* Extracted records
>>>
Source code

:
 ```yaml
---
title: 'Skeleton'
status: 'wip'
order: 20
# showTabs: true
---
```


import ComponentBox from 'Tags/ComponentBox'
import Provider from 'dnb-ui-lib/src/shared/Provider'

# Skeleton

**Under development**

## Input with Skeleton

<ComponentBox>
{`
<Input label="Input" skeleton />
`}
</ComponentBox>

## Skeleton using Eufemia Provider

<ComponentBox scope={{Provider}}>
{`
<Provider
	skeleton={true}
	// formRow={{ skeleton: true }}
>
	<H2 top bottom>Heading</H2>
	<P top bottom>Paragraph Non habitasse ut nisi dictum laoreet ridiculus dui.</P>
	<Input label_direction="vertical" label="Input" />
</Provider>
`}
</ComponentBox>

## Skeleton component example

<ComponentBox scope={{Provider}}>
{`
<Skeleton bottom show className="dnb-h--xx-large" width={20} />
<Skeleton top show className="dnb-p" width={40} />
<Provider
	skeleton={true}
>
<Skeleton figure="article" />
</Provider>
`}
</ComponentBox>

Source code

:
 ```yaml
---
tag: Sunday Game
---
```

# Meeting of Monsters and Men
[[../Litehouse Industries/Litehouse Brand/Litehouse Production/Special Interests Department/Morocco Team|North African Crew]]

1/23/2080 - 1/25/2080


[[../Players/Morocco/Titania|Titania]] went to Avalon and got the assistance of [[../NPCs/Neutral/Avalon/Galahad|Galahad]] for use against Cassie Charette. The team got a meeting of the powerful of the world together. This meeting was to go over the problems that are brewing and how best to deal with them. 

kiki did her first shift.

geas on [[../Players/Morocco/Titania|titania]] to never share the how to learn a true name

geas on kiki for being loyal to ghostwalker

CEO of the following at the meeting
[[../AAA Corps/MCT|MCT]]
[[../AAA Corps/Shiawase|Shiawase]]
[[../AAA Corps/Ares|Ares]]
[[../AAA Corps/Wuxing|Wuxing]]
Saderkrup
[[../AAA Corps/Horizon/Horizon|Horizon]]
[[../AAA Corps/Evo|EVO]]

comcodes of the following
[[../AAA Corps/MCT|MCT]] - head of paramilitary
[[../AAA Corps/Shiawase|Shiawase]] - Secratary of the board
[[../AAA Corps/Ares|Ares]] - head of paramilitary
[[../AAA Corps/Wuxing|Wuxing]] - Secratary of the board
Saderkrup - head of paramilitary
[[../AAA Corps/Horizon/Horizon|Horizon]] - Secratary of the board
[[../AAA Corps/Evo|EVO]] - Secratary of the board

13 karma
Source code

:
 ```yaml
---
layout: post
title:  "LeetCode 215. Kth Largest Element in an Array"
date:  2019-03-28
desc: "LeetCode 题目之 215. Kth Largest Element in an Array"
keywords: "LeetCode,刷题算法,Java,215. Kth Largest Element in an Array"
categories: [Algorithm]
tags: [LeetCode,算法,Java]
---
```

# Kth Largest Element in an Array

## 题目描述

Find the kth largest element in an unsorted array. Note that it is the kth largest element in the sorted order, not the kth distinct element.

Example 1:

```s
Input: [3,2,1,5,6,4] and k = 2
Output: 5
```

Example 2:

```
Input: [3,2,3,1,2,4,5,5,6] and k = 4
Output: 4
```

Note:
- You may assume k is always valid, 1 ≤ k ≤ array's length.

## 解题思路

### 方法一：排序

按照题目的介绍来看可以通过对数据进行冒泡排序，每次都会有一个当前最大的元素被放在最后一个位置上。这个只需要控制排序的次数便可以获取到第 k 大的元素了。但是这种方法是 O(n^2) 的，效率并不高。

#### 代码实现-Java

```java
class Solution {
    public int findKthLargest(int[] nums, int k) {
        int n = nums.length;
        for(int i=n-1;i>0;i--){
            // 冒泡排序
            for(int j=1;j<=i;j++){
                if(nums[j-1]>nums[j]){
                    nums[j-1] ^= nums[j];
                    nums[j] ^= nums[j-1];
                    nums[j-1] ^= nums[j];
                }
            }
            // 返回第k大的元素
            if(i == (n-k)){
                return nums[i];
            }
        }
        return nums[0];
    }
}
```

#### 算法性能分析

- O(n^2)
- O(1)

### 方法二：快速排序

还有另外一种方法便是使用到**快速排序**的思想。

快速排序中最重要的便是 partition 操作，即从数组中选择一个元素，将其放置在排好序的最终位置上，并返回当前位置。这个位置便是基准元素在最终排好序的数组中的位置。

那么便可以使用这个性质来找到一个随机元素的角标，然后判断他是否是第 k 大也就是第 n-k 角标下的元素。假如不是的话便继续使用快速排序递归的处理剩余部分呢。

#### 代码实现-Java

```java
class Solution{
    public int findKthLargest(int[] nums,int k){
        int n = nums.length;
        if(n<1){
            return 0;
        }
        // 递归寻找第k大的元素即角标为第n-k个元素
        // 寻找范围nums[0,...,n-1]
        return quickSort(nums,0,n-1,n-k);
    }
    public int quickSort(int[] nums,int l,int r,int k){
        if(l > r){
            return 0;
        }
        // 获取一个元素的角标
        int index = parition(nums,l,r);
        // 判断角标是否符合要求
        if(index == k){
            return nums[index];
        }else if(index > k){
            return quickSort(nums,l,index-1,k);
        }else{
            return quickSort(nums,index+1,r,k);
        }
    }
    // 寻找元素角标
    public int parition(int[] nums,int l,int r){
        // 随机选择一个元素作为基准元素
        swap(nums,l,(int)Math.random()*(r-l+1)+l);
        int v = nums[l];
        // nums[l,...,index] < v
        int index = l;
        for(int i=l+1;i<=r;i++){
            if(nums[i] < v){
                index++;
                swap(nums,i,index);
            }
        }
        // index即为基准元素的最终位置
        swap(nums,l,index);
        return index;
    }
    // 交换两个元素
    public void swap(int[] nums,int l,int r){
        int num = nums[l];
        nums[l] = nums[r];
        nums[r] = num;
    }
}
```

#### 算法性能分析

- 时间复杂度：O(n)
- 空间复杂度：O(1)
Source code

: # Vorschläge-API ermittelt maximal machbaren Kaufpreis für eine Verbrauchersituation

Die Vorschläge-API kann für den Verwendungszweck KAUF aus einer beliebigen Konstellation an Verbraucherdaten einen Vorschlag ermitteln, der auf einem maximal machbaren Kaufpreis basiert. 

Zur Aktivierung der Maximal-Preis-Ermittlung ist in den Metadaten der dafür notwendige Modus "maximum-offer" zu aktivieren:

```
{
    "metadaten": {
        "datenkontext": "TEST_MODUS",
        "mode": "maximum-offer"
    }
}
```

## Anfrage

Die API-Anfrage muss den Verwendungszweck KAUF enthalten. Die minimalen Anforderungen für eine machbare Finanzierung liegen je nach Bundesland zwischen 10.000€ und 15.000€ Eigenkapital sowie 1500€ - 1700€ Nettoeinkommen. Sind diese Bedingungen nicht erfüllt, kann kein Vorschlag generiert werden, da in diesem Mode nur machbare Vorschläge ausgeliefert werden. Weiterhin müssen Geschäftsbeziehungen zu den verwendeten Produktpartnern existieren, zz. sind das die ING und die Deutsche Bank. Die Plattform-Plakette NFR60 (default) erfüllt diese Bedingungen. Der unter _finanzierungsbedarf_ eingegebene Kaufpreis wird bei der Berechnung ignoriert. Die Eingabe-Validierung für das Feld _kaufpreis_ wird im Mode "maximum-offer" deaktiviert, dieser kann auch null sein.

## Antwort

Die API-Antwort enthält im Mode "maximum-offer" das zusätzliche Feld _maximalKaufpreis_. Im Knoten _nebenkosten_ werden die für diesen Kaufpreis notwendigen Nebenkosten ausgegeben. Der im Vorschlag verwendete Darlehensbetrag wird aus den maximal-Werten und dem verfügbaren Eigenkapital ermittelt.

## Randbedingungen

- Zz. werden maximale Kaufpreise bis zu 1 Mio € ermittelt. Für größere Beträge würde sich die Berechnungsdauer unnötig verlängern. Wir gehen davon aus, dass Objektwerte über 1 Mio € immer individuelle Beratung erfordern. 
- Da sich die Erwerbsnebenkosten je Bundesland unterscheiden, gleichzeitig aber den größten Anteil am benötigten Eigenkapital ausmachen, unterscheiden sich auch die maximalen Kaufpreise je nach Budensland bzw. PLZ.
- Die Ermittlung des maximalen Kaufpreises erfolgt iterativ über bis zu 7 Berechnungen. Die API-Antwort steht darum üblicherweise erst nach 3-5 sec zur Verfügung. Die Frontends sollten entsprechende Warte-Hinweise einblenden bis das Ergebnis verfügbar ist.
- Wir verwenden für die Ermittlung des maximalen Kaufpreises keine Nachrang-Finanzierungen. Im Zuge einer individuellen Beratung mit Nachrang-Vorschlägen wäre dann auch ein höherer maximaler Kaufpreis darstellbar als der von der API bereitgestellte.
<<<
* TASK PROMPT
Your answer must be a copy of every line in the data above that holds the string "Horizon".

* RESPONSE AREA
[[../AAA Corps/Horizon/Horizon|Horizon]]
[[../AAA Corps/Horizon/Horizon|Horizon]] - Secratary of the board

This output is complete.